Thom se encargó de anotar la información que les había proporcionado Sachs. Cuando su ayudante salió de la habitación, Lincoln Rhyme miró de nuevo las pizarras y se preguntó si, lejos de ser sólo pistas de un homicidio, aquellas anotaciones no serían la prueba palmaria de un asesinato de índole muy distinta. Un asesinato cuyo cadáver sería el último caso en el que Sachs y él trabajarían juntos.
Lon Sellitto se había marchado y Sachs estaba acabando de embalar las pruebas en el apartamento de Lucy Richter.
Se volvió hacia Kathryn Dance y le dio las gracias.

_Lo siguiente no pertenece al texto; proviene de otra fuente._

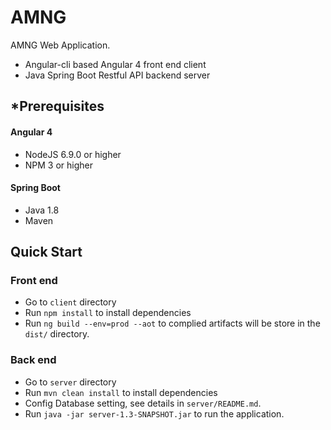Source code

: # AMNG

AMNG Web Application.
- Angular-cli based Angular 4 front end client
- Java Spring Boot Restful API backend server

## *Prerequisites

#### Angular 4
- NodeJS 6.9.0 or higher
- NPM 3 or higher

#### Spring Boot
- Java 1.8
- Maven

## Quick Start

### Front end

- Go to `client` directory
- Run `npm install` to install dependencies
- Run `ng build --env=prod --aot` to complied artifacts will be store in the `dist/` directory. 

### Back end
- Go to `server` directory
- Run `mvn clean install` to install dependencies
- Config Database setting, see details in `server/README.md`.
- Run `java -jar server-1.3-SNAPSHOT.jar` to run the application.


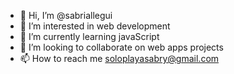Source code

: - 👋 Hi, I’m @sabriallegui
- 👀 I’m interested in web development
- 🌱 I’m currently learning javaScript
- 💞️ I’m looking to collaborate on web apps projects
- 📫 How to reach me soloplayasabry@gmail.com

<!---
sabriallegui/sabriallegui is a ✨ special ✨ repository because its `README.md` (this file) appears on your GitHub profile.
You can click the Preview link to take a look at your changes.
--->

—Espero que sirva de algo —contestó la agente californiana.
—Eso es lo interesante del trabajo forense. Que un par de fibras pueden bastar para condenar a una persona. Habrá que ver. Vuelvo a casa de Rhyme —añadió Sachs—. Oye, no sé si te apetecerá, pero ¿podrías preguntar por el barrio? Está claro que tienes buena mano con los testigos.
—Claro que sí.
Sachs le dio algunas copias del retrato robot del Relojero y se marchó a casa de Rhyme.
Dance miró a Lucy Richter.
—¿Se encuentra bien?
—Sí —contestó la militar con una sonrisa estoica. Entró en la cocina y puso a calentar la tetera—. ¿Le apetece un té? ¿O un café?
—No. Voy a salir a buscar testigos.
Lucy bajó la mirada hacia el suelo: una señal inconfundible para un estudioso de la cinestesia. Dance guardó silencio.
—Me ha dicho que es de California —dijo Lucy—. ¿Se marcha pronto?
—Mañana, seguramente.
—Me preguntaba si tendría tiempo para tomar un café o algo así. —Se puso a juguetear con una manopla de horno en la que se leía «4.ª División de Infantería. Leales y firmes».
—Claro. Encontraremos un hueco. —Sacó una tarjeta de su bolso y anotó el nombre de su hotel y el número de su móvil.
Lucy cogió la tarjeta.
—Llámeme —dijo la agente.
—Lo haré.
—¿Va todo bien?
—Sí, claro. Perfectamente.
Dance le estrechó la mano y, mientras salía del apartamento, se recordó una regla fundamental del análisis cinestésico: a veces, no hace falta descubrir lo que se oculta detrás de cada mentira que te dice tu interlocutor.